## Task item
Exact transcription, pictures omitted: begin at the top line of the records below and end with the line bearing "their first contribution".

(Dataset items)
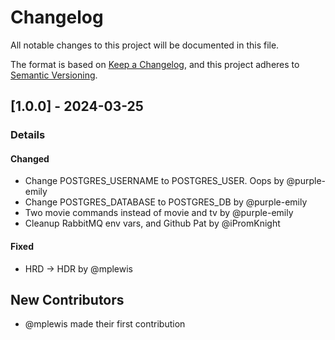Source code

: # Changelog

All notable changes to this project will be documented in this file.

The format is based on [Keep a Changelog](https://keepachangelog.com/en/1.0.0/),
and this project adheres to [Semantic Versioning](https://semver.org/spec/v2.0.0.html).

## [1.0.0] - 2024-03-25
### Details
#### Changed
- Change POSTGRES_USERNAME to POSTGRES_USER. Oops by @purple-emily
- Change POSTGRES_DATABASE to POSTGRES_DB by @purple-emily
- Two movie commands instead of movie and tv by @purple-emily
- Cleanup RabbitMQ env vars, and Github Pat by @iPromKnight

#### Fixed
- HRD -> HDR by @mplewis

## New Contributors
* @mplewis made their first contribution

<!-- generated by git-cliff -->
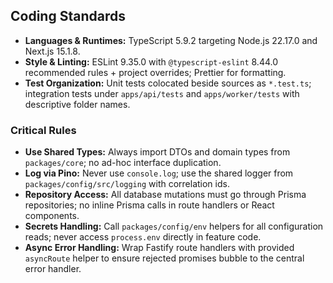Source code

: ## Coding Standards
- **Languages & Runtimes:** TypeScript 5.9.2 targeting Node.js 22.17.0 and Next.js 15.1.8.
- **Style & Linting:** ESLint 9.35.0 with `@typescript-eslint` 8.44.0 recommended rules + project overrides; Prettier for formatting.
- **Test Organization:** Unit tests colocated beside sources as `*.test.ts`; integration tests under `apps/api/tests` and `apps/worker/tests` with descriptive folder names.

### Critical Rules
- **Use Shared Types:** Always import DTOs and domain types from `packages/core`; no ad-hoc interface duplication.
- **Log via Pino:** Never use `console.log`; use the shared logger from `packages/config/src/logging` with correlation ids.
- **Repository Access:** All database mutations must go through Prisma repositories; no inline Prisma calls in route handlers or React components.
- **Secrets Handling:** Call `packages/config/env` helpers for all configuration reads; never access `process.env` directly in feature code.
- **Async Error Handling:** Wrap Fastify route handlers with provided `asyncRoute` helper to ensure rejected promises bubble to the central error handler.


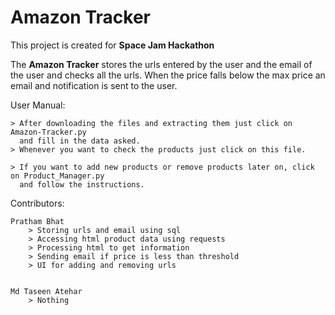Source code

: # Amazon Tracker
This project is created for <b>Space Jam Hackathon</b>

The <b>Amazon Tracker</b> stores the urls entered by the user and the email of the user and checks all the urls.
When the price falls below the max price an email and notification is sent to the user.

User Manual:

    > After downloading the files and extracting them just click on Amazon-Tracker.py
      and fill in the data asked.
    > Whenever you want to check the products just click on this file.

    > If you want to add new products or remove products later on, click on Product_Manager.py
      and follow the instructions.

Contributors:

    Pratham Bhat
        > Storing urls and email using sql
        > Accessing html product data using requests
        > Processing html to get information
        > Sending email if price is less than threshold
        > UI for adding and removing urls


    Md Taseen Atehar
        > Nothing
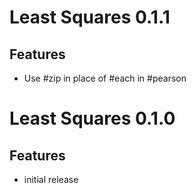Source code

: Least Squares 0.1.1
===================

Features
--------
 - Use #zip in place of #each in #pearson

Least Squares 0.1.0
===================

Features
--------
 - initial release

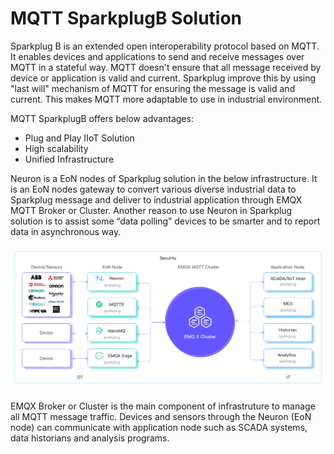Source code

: # MQTT SparkplugB Solution

Sparkplug B is an extended open interoperability protocol based on MQTT. It enables devices and applications to send and receive messages over MQTT in a stateful way. MQTT doesn't ensure that all message received by device or application is valid and current. Sparkplug improve this by using "last will" mechanism of MQTT for ensuring the message is valid and current. This makes MQTT more adaptable to use in industrial environment.

MQTT SparkplugB offers below advantages:
* Plug and Play IIoT Solution
* High scalability
* Unified Infrastructure

Neuron is a EoN nodes of Sparkplug solution in the below infrastructure. It is an EoN nodes gateway to convert various diverse industrial data to Sparkplug message and deliver to industrial application through EMQX MQTT Broker or Cluster. Another reason to use Neuron in Sparkplug solution is to assist some “data polling” devices to be smarter and to report data in asynchronous way.

![sparkplugB](./assets/sparkplugB.png)
 
EMQX Broker or Cluster is the main component of infrastruture to manage all MQTT message traffic. Devices and sensors through the Neuron (EoN node) can communicate with application node such as SCADA systems, data historians and analysis programs.

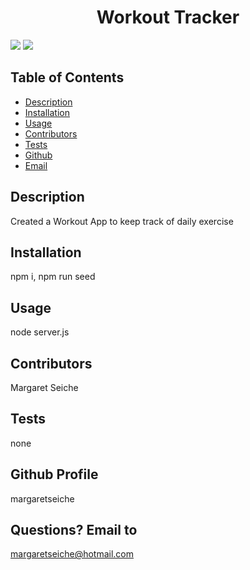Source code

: <h1 align="center">Workout Tracker</h1>

<!-- PROJECT BADGES -->
![](https://img.shields.io/badge/Number%20of%20Contributors-1-blue)
![](https://img.shields.io/badge/License-MIT-red)

## Table of Contents
* [Description](#Description)
* [Installation](#Installation)
* [Usage](#Usage)
* [Contributors](#Contributors)
* [Tests](#Tests)
* [Github](#Github)
* [Email](#Email)

## Description
Created a Workout App to keep track of daily exercise 

## Installation
npm i, 
npm run seed

## Usage
node server.js

## Contributors
Margaret Seiche

## Tests
none

## Github Profile
margaretseiche

## Questions? Email to     
margaretseiche@hotmail.com
            
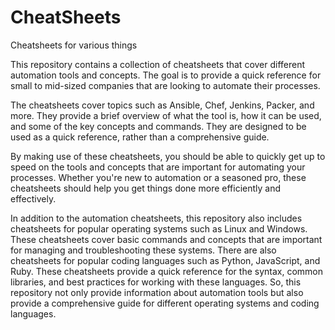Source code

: # CheatSheets
Cheatsheets for various things

This repository contains a collection of cheatsheets that cover different automation tools and concepts. The goal is to provide a quick reference for small to mid-sized companies that are looking to automate their processes.

The cheatsheets cover topics such as Ansible, Chef, Jenkins, Packer, and more. They provide a brief overview of what the tool is, how it can be used, and some of the key concepts and commands. They are designed to be used as a quick reference, rather than a comprehensive guide.

By making use of these cheatsheets, you should be able to quickly get up to speed on the tools and concepts that are important for automating your processes. Whether you're new to automation or a seasoned pro, these cheatsheets should help you get things done more efficiently and effectively.

In addition to the automation cheatsheets, this repository also includes cheatsheets for popular operating systems such as Linux and Windows. These cheatsheets cover basic commands and concepts that are important for managing and troubleshooting these systems. There are also cheatsheets for popular coding languages such as Python, JavaScript, and Ruby. These cheatsheets provide a quick reference for the syntax, common libraries, and best practices for working with these languages. So, this repository not only provide information about automation tools but also provide a comprehensive guide for different operating systems and coding languages.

## Answer to this exercise
Source code

: # Changelog

All notable changes to this project will be documented in this file.

The format is based on [Keep a Changelog](https://keepachangelog.com/en/1.0.0/),
and this project adheres to [Semantic Versioning](https://semver.org/spec/v2.0.0.html).

## [1.0.0] - 2024-03-25
### Details
#### Changed
- Change POSTGRES_USERNAME to POSTGRES_USER. Oops by @purple-emily
- Change POSTGRES_DATABASE to POSTGRES_DB by @purple-emily
- Two movie commands instead of movie and tv by @purple-emily
- Cleanup RabbitMQ env vars, and Github Pat by @iPromKnight

#### Fixed
- HRD -> HDR by @mplewis

## New Contributors
* @mplewis made their first contribution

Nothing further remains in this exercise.